El público tenía la capacidad de legitimar ese momento con una autoridad muy difícil de encontrar en occidente. Pero esta aventura dramática es una escena del pasado. Hoy el público se sienta a ver el teatro Kabuki y el Noh (dos formas estéticas opuestas, el kabuki es la desmesura, la sensualidad cortesana y el travestismo y el Noh es la oscuridad, la austeridad, el mundo de las sombras) con un desconocimiento casi total y con una mera voluntad de entretenimiento.
Estas experiencias que ya no convocan ni entusiasman al ciudadano japonés, generan en el narrador una suerte de conflicto con el tema de su escritura.
Capturar lo que ya no existe
El autor de este libro no deja de ser un estudioso del país en el que vive desde hace décadas, un etnógrafo que quiere capturar lo que ya no existe.
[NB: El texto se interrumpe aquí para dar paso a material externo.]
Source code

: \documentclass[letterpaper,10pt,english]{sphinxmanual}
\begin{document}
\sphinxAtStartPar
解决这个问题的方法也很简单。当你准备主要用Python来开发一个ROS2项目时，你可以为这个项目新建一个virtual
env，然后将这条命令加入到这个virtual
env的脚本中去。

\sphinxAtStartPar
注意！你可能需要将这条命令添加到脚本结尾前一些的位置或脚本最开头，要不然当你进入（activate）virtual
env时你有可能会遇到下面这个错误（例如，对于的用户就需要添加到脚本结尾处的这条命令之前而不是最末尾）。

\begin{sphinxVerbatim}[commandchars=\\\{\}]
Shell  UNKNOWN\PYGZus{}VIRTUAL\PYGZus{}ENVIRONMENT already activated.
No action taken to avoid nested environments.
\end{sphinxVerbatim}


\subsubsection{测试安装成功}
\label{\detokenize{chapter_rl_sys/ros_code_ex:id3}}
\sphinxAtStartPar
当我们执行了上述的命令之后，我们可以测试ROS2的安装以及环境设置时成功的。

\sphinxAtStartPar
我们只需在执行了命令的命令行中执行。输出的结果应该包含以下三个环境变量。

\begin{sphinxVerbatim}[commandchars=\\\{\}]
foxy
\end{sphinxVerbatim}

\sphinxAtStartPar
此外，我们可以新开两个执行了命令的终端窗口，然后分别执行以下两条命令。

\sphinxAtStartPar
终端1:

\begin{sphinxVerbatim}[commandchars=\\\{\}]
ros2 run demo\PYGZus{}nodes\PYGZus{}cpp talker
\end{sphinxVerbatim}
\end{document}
Sobre un presente sobrio, aburrido, de ciudadanos conformistas, donde el mayor problema es la homogeneidad, él señala en el pasado lo que tendría que estar sucediendo, lo que ocurrió hace años o siglos y le reclama a este presente algo que ya no puede darle
El libro se estructura a partir del nombre de alguna ciudad o de algún elemento cultural como el kabuki o la caligrafía que Alex Kerr necesita desarrollar y, de algún modo, establecer o reconstruir en su escritura. Tenmangu es la ciudad donde vive y lo que más disfruta es el sonido de las ranas en las temporadas de lluvia mientras añora las viejas casas donde se dejaba entrar el viento y la luz del sol
Escribir es el modo que encuentra el autor norteamericano para darle permanencia a un pasado que ya no parece importar a los japoneses y, en este sentido, podemos observar cierta desconexión entre el autor y la sociedad sobre la que narra y produce su crónica porque lo que demanda es el Japón mítico, un poco idealizado en sus palabras.
Si bien es un material que permite una lectura histórica en confrontación con el presente, parece faltar ese momento de pasaje. Las causas de los cambios son mencionadas muy rápidamente y a veces se reemplazan por interpretaciones un tanto generales y estereotipadas.
Kerr parece peleado con el Japón actual, con el tiempo en el que le tocó vivir en un país que eligió pero al que imaginó mucho antes de llegar.
Haber estudiado ese mundo antes de habitarlo generó en Kerr una dimensión ficcional que en este libro se plasma en una serie de semblanzas sobre costumbres y prácticas, como si a ese Japón de los años noventa (el material pasó por varios procesos de escritura y actualizaciones) le imprimiera la imagen del Japón perdido en un acto de yuxtaposición y restitución que solo es posible gracias a la escritura.
La crónica, el ensayo, el carácter documental del libro sirve para alimentar una ficción: la de ese pasado que no deja de ser pura invención.
Japón perdido, de Alex Kerr (Alpha Decay).